:: What you will do ::
All lines in the data below carrying the string "driven" are to be located and copied.

---- Data excerpts

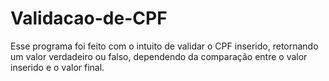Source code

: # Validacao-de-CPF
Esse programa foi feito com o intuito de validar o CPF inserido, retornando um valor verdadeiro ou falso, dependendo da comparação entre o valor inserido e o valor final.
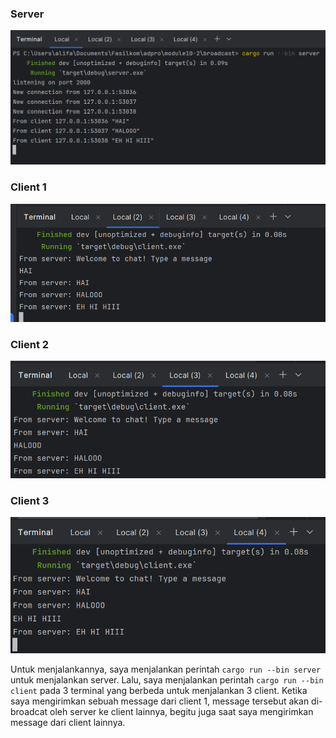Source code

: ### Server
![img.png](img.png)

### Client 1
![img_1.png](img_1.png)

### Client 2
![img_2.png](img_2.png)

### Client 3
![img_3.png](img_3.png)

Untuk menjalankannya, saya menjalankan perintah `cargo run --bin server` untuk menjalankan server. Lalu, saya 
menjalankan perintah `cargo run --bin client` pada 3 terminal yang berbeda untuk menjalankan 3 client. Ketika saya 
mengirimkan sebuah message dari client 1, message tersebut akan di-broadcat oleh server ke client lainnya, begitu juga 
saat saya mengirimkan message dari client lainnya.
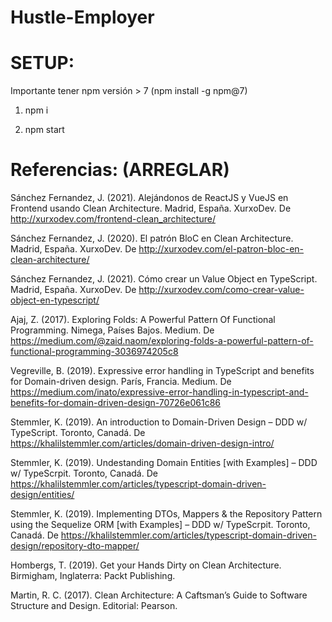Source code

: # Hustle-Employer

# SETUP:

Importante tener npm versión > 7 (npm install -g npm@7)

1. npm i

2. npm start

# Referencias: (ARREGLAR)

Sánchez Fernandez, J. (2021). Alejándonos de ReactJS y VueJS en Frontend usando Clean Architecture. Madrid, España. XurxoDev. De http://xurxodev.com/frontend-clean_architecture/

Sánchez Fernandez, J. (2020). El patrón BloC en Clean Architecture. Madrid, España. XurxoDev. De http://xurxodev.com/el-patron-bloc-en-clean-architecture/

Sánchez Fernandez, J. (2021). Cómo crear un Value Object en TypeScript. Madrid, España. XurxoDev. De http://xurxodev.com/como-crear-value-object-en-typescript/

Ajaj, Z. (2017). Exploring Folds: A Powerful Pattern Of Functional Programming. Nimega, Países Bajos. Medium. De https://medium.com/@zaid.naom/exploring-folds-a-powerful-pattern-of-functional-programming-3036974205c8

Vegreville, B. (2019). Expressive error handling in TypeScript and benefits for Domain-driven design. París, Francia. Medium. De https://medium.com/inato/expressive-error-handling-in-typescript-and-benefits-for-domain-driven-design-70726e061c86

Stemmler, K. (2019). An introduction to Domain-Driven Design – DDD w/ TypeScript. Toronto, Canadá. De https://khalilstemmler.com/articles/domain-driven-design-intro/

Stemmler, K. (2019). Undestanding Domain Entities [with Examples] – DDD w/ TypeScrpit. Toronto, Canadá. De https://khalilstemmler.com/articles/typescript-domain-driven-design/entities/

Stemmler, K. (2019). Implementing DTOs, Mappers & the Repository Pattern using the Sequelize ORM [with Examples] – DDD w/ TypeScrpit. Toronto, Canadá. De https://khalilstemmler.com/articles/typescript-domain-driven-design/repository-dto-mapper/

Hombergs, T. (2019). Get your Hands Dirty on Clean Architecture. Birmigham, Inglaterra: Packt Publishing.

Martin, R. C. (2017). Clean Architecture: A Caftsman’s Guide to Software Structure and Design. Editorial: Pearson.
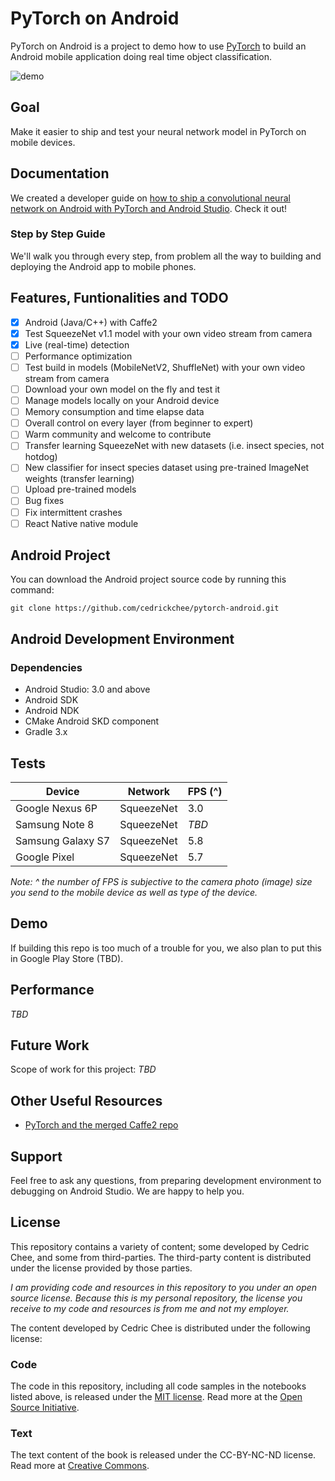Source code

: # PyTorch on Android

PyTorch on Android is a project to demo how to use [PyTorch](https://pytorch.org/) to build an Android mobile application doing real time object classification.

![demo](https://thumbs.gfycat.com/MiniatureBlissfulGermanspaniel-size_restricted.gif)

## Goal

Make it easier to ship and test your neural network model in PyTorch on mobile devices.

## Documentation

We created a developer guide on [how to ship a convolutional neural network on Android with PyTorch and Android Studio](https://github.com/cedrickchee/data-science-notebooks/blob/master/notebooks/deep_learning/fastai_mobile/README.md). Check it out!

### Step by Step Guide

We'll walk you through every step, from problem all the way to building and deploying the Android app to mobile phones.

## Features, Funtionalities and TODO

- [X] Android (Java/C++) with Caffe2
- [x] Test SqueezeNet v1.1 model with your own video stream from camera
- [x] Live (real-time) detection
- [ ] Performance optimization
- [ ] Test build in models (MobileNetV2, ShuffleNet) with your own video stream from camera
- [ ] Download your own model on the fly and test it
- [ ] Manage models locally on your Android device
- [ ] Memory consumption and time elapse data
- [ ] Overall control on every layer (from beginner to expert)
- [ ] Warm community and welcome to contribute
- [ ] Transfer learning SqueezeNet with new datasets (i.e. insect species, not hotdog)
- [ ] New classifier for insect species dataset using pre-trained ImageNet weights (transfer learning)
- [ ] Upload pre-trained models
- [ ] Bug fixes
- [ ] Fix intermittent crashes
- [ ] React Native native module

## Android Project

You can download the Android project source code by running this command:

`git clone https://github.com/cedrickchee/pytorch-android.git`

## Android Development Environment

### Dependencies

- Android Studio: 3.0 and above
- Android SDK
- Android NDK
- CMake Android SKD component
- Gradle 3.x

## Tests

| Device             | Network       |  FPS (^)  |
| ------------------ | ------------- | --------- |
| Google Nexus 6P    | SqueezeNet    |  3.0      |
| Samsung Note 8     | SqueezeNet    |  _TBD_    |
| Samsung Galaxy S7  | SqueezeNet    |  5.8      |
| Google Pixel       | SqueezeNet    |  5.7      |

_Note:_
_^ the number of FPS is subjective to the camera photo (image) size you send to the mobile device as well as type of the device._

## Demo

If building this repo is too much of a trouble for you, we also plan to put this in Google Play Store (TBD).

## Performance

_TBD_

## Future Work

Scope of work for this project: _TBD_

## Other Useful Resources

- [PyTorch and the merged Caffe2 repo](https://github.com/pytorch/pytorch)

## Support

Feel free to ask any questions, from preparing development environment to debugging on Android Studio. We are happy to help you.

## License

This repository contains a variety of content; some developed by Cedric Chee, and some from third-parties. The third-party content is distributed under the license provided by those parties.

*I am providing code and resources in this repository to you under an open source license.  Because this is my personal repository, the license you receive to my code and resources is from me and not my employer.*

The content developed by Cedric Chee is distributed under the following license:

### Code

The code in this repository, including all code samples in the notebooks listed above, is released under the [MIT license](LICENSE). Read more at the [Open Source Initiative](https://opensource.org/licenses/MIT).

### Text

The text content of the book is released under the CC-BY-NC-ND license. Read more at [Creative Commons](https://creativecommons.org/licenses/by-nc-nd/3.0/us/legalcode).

--------

:: Output for this exercise ::
Vegreville, B. (2019). Expressive error handling in TypeScript and benefits for Domain-driven design. París, Francia. Medium. De https://medium.com/inato/expressive-error-handling-in-typescript-and-benefits-for-domain-driven-design-70726e061c86
Stemmler, K. (2019). An introduction to Domain-Driven Design – DDD w/ TypeScript. Toronto, Canadá. De https://khalilstemmler.com/articles/domain-driven-design-intro/
Stemmler, K. (2019). Undestanding Domain Entities [with Examples] – DDD w/ TypeScrpit. Toronto, Canadá. De https://khalilstemmler.com/articles/typescript-domain-driven-design/entities/
Stemmler, K. (2019). Implementing DTOs, Mappers & the Repository Pattern using the Sequelize ORM [with Examples] – DDD w/ TypeScrpit. Toronto, Canadá. De https://khalilstemmler.com/articles/typescript-domain-driven-design/repository-dto-mapper/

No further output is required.